Task prompt:
Please repeat the records exactly. The pictures are to be left out.

Record set:
----
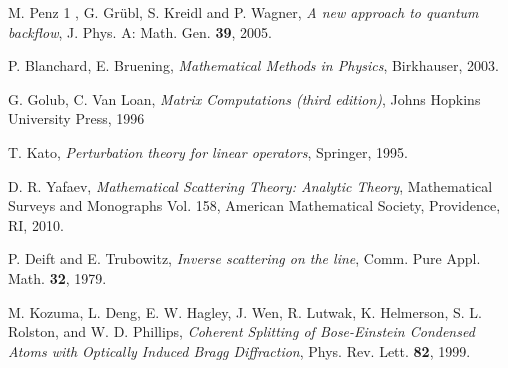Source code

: \documentclass[11pt,a4paper,twoside,openany]{book}
\begin{document}
\begin{thebibliography}{50}
	M. Penz 1 , G. Gr\"{u}bl, S. Kreidl and P. Wagner,
	\textit{A new approach to quantum backflow},
	J. Phys. A: Math. Gen. \textbf{39},
	2005.
	
	P. Blanchard, E. Bruening,
	\textit{Mathematical Methods in Physics}, 
	Birkhauser,
	2003. 
	
	G. Golub, C. Van Loan,
	\textit{Matrix Computations (third edition)},
	Johns Hopkins University Press,
	1996
	
	T. Kato,
	\textit{Perturbation theory for linear operators},
	Springer,
	1995.
	
	D. R. Yafaev,
	\textit{Mathematical Scattering Theory: Analytic Theory},
	Mathematical Surveys and Monographs Vol. 158,
	American Mathematical Society, Providence, RI,
	2010.
	
	P. Deift and E. Trubowitz,
	\textit{Inverse scattering on the line},
	Comm. Pure Appl. Math. \textbf{32},
	1979.
	
	M. Kozuma, L. Deng, E. W. Hagley, J. Wen, R. Lutwak, K. Helmerson, S. L. Rolston, and W. D. Phillips,
	\textit{Coherent Splitting of Bose-Einstein Condensed Atoms with Optically Induced Bragg Diffraction},
	Phys. Rev. Lett. \textbf{82},
	1999.
	
	
\end{thebibliography}



  
		
	
\end{document}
----
Result of this exercise:
Source code

: \documentclass[11pt,a4paper,twoside,openany]{book}
\begin{document}
\begin{thebibliography}{50}
	M. Penz 1 , G. Gr\"{u}bl, S. Kreidl and P. Wagner,
	\textit{A new approach to quantum backflow},
	J. Phys. A: Math. Gen. \textbf{39},
	2005.
	
	P. Blanchard, E. Bruening,
	\textit{Mathematical Methods in Physics}, 
	Birkhauser,
	2003. 
	
	G. Golub, C. Van Loan,
	\textit{Matrix Computations (third edition)},
	Johns Hopkins University Press,
	1996
	
	T. Kato,
	\textit{Perturbation theory for linear operators},
	Springer,
	1995.
	
	D. R. Yafaev,
	\textit{Mathematical Scattering Theory: Analytic Theory},
	Mathematical Surveys and Monographs Vol. 158,
	American Mathematical Society, Providence, RI,
	2010.
	
	P. Deift and E. Trubowitz,
	\textit{Inverse scattering on the line},
	Comm. Pure Appl. Math. \textbf{32},
	1979.
	
	M. Kozuma, L. Deng, E. W. Hagley, J. Wen, R. Lutwak, K. Helmerson, S. L. Rolston, and W. D. Phillips,
	\textit{Coherent Splitting of Bose-Einstein Condensed Atoms with Optically Induced Bragg Diffraction},
	Phys. Rev. Lett. \textbf{82},
	1999.
	
	
\end{thebibliography}



  
		
	
\end{document}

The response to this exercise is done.